Profiling the Executor - Cerebras Training

We provide tools through the DataExecutor to profile its performance during the run. Currently, the supported activities can be profiled as follows:

Activity	Description
`total_samples`	Total number of samples processed so far
`total_time`	Elapsed time so far, in seconds
`rate`	Client side smoothed samples/second of all the samples added since last queried
`global_rate`	Non-smoothed samples/second since the beginning of when the executor context was entered. For a more detailed explanation see Measure throughput of your model
`samples_per_sec`	Non-smoothed samples/second since the beginning of when the executor context was entered. This value is the same as `global_rate`
`flops_utilization`	Real flops utilization for the run

You can track activity performance using names and the DataExecutor profiler.
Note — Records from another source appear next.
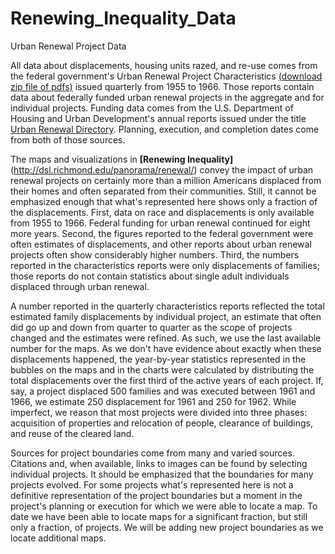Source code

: # Renewing_Inequality_Data
Urban Renewal Project Data

All data about displacements, housing units razed, and re-use comes from the federal government's Urban Renewal Project Characteristics [(download zip file of pdfs)](http://s3.amazonaws.com/dsl-general/renewal/characteristic_reports.zip) issued quarterly from 1955 to 1966. Those reports contain data about federally funded urban renewal projects in the aggregate and for individual projects. Funding data comes from the U.S. Department of Housing and Urban Development's annual reports issued under the title [Urban Renewal Directory](https://catalog.hathitrust.org/Record/000056671/Home). Planning, execution, and completion dates come from both of those sources.

The maps and visualizations in **[Renewing Inequality]** (http://dsl.richmond.edu/panorama/renewal/) convey the impact of urban renewal projects on certainly more than a million Americans displaced from their homes and often separated from their communities. Still, it cannot be emphasized enough that what's represented here shows only a fraction of the displacements. First, data on race and displacements is only available from 1955 to 1966. Federal funding for urban renewal continued for eight more years. Second, the figures reported to the federal government were often estimates of displacements, and other reports about urban renewal projects often show considerably higher numbers. Third, the numbers reported in the characteristics reports were only displacements of families; those reports do not contain statistics about single adult individuals displaced through urban renewal.

A number reported in the quarterly characteristics reports reflected the total estimated family displacements by individual project, an estimate that often did go up and down from quarter to quarter as the scope of projects changed and the estimates were refined. As such, we use the last available number for the maps. As we don't have evidence about exactly when these displacements happened, the year-by-year statistics represented in the bubbles on the maps and in the charts were calculated by distributing the total displacements over the first third of the active years of each project. If, say, a project displaced 500 families and was executed between 1961 and 1966, we estimate 250 displacement for 1961 and 250 for 1962. While imperfect, we reason that most projects were divided into three phases: acquisition of properties and relocation of people, clearance of buildings, and reuse of the cleared land.

Sources for project boundaries come from many and varied sources. Citations and, when available, links to images can be found by selecting individual projects. It should be emphasized that the boundaries for many projects evolved. For some projects what's represented here is not a definitive representation of the project boundaries but a moment in the project's planning or execution for which we were able to locate a map. To date we have been able to locate maps for a significant fraction, but still only a fraction, of projects. We will be adding new project boundaries as we locate additional maps.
For example:

executor = cstorch.utils.data.DataExecutor(...)
...
print(f"Total samples: {executor.profiler.rate_tracker.total_samples}")
print(f"Total time: {executor.profiler.rate_tracker.total_time}")
print(f"Rate: {executor.profiler.rate_tracker.rate}")
print(f"Global rate: {executor.profiler.rate_tracker.global_rate}")
print(f"Samples/sec: {executor.profiler.rate_tracker.samples_per_sec}")
print(f"Flops utilization: {executor.profiler.rate_tracker.flops_utilization}")